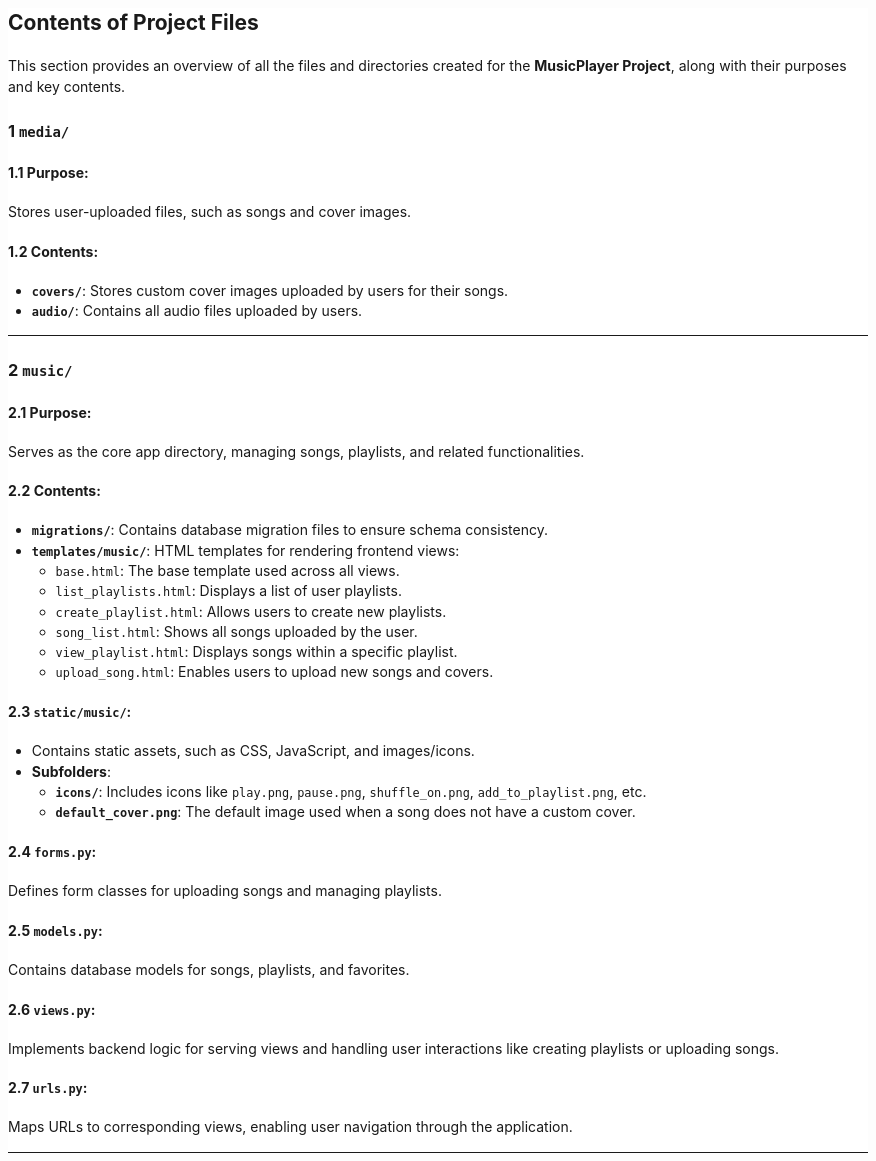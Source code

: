 ## Contents of Project Files

This section provides an overview of all the files and directories created for the **MusicPlayer Project**, along with their purposes and key contents.

### 1 `media/`

#### 1.1 **Purpose**:  
Stores user-uploaded files, such as songs and cover images.

#### 1.2 **Contents**:  
- **`covers/`**: Stores custom cover images uploaded by users for their songs.  
- **`audio/`**: Contains all audio files uploaded by users.  

---

### 2 `music/`

#### 2.1 **Purpose**:  
Serves as the core app directory, managing songs, playlists, and related functionalities.

#### 2.2 **Contents**:  
- **`migrations/`**: Contains database migration files to ensure schema consistency.  
- **`templates/music/`**: HTML templates for rendering frontend views:  
  - `base.html`: The base template used across all views.  
  - `list_playlists.html`: Displays a list of user playlists.  
  - `create_playlist.html`: Allows users to create new playlists.  
  - `song_list.html`: Shows all songs uploaded by the user.  
  - `view_playlist.html`: Displays songs within a specific playlist.  
  - `upload_song.html`: Enables users to upload new songs and covers.  

#### 2.3 **`static/music/`**:  
- Contains static assets, such as CSS, JavaScript, and images/icons.  
- **Subfolders**:  
  - **`icons/`**: Includes icons like `play.png`, `pause.png`, `shuffle_on.png`, `add_to_playlist.png`, etc.  
  - **`default_cover.png`**: The default image used when a song does not have a custom cover.  

#### 2.4 **`forms.py`**:  
Defines form classes for uploading songs and managing playlists.

#### 2.5 **`models.py`**:  
Contains database models for songs, playlists, and favorites.

#### 2.6 **`views.py`**:  
Implements backend logic for serving views and handling user interactions like creating playlists or uploading songs.

#### 2.7 **`urls.py`**:  
Maps URLs to corresponding views, enabling user navigation through the application.

---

> [Exercise details]
In the entries above, the lines from the one bearing "uploaded by users." up to and including the one bearing "songs and covers." should be transcribed exactly; no other line is wanted.

> [Result of the task]
- **`audio/`**: Contains all audio files uploaded by users.  

---

### 2 `music/`

#### 2.1 **Purpose**:  
Serves as the core app directory, managing songs, playlists, and related functionalities.

#### 2.2 **Contents**:  
- **`migrations/`**: Contains database migration files to ensure schema consistency.  
- **`templates/music/`**: HTML templates for rendering frontend views:  
  - `base.html`: The base template used across all views.  
  - `list_playlists.html`: Displays a list of user playlists.  
  - `create_playlist.html`: Allows users to create new playlists.  
  - `song_list.html`: Shows all songs uploaded by the user.  
  - `view_playlist.html`: Displays songs within a specific playlist.  
  - `upload_song.html`: Enables users to upload new songs and covers.  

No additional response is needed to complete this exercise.